Seis meses después, por acuerdo unánime de los socios, Florentino Ariza fue nombrado Presidente de la Junta Directiva y Director General. El día en que tomó posesión del cargo, después de la copa de champaña, el viejo león en retiro pidió excusas por hablar sin levantarse del mecedor, e improvisó un breve discurso que más bien pareció una elegía. Dijo que su vida había empezado y terminaba con dos acontecimientos providenciales. El primero fue que el Libertador lo había cargado en sus brazos, en la población de Turbaco, cuando iba en su viaje desdichado hacia la muerte. La otra había sido encontrar, contra todos los obstáculos que le había interpuesto el destino, un sucesor digno de su empresa. Al final, tratando de desdramatizar el drama, concluyó:

– La única frustración que me llevo de esta vida es la de haber cantado en tantos entierros, menos en el mío.

Para cerrar el acto, cómo no, cantó el aria del Adiós a la Vida, de Tosca. La cantó a capella, como más le gustaba, y todavía con voz firme. Florentino Ariza se conmovió, pero apenas si lo dejó notar en el temblor de la voz con que dio las gracias. Tal como había hecho y pensado todo lo que había hecho y pensado en la vida, llegaba a la cumbre sin ninguna otra causa que la determinación encarnizada de estar vivo y en buen estado de salud en el momento de asumir su destino a la sombra de Fermina Daza.

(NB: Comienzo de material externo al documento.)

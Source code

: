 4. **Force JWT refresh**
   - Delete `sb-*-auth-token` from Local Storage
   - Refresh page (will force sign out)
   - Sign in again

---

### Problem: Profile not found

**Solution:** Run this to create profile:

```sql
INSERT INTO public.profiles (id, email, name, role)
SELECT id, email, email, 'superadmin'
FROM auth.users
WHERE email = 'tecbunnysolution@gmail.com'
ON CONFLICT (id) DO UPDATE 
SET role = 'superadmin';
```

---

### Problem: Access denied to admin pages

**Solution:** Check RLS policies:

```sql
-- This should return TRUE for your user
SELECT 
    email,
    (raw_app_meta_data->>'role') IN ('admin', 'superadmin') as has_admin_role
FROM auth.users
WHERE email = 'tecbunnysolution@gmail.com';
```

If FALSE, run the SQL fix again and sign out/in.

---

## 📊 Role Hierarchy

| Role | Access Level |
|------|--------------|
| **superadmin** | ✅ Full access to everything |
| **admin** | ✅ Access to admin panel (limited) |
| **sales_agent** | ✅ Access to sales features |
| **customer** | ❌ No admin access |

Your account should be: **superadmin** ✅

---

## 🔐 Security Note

Sin embargo, no sólo fue el recuerdo de ella el que lo acompañó aquella noche en la fiesta que le ofreció Leona Cassiani. Lo acompañó el recuerdo de todas: tanto las que dormían en los cementerios, pensando en él a través de las rosas que les sembraba encima, como las que todavía apoyaban la cabeza sobre la misma almohada en que dormía el marido con los cuernos dorados bajo la luna. A falta de una deseó estar con todas al mismo tiempo, como siempre que estaba asustado. Pues aun en sus épocas más difíciles y en sus momentos peores, había mantenido algún vínculo, por débil que fuera, con las incontables amantes de tantos años: siempre siguió el hilo de sus vidas.

Así que aquella noche se acordó de Rosalba, la más antigua de todas, la que se llevó el trofeo de su virginidad, cuyo recuerdo seguía doliéndole como el primer día. Le bastaba con cerrar los ojos para verla con el traje de muselina y el sombrero de largas cintas de seda, meciendo la jaula del niño en la borda del buque. Varias veces en los años numerosos de su edad lo tuvo todo listo para ir a buscarla sin saber ni siquiera dónde, sin conocer su apellido, sin saber si era ella la que buscaba, pero seguro de encontrarla en cualquier parte entre fflorestas de orquídeas. Cada vez, por un inconveniente real de última hora, o por una falla intempestiva de su voluntad, el viaje se aplazaba cuando ya estaban a punto de levar la tabla del buque: siempre por un motivo que tenía algo que ver con Fermina Daza.

Se acordó de la viuda de Nazaret, la única con la que profanó la casa materna de la Calle de las Ventanas, aunque no hubiera sido él sino Tránsito Ariza quien la hizo entrar. A ella le consagró más comprensión que a otra ninguna, por ser la única que irradiaba ternura de sobra como para sustituir a Fermina Daza, aun siendo tan lerda en la cama. Pero su vocación de gata errante, más indómita que la misma fuerza de su ternura, los mantuvo a ambos condenados a la infidelidad. Sin embargo, lograron ser amantes intermitentes durante casi treinta años gracias a su divisa de mosqueteros: Infieles, pero no desleales. Fue además la única por la que Florentino Ariza dio la cara: cuando le avisaron que había muerto y que iba a ser enterrada de caridad, la enterró a sus expensas y asistió solo al entierro.

Se acordó de otras viudas amadas. De Prudencia Pitre, la más antigua de las sobrevivientes, conocida de todos como la Viuda de Dos, porque lo era dos veces. Y de la otra Prudencia, la viuda de Arellano, la amorosa, que le arrancaba los botones de la ropa para que él tuviera que demorarse en su casa mientras se los volvía a coser. Y de Josefa, la viuda de Zúñiga, loca de amor por él, que estuvo a punto de cortarle la perinola durante el sueño con las tijeras de podar, para que no fuera de nadie aunque no fuera de ella.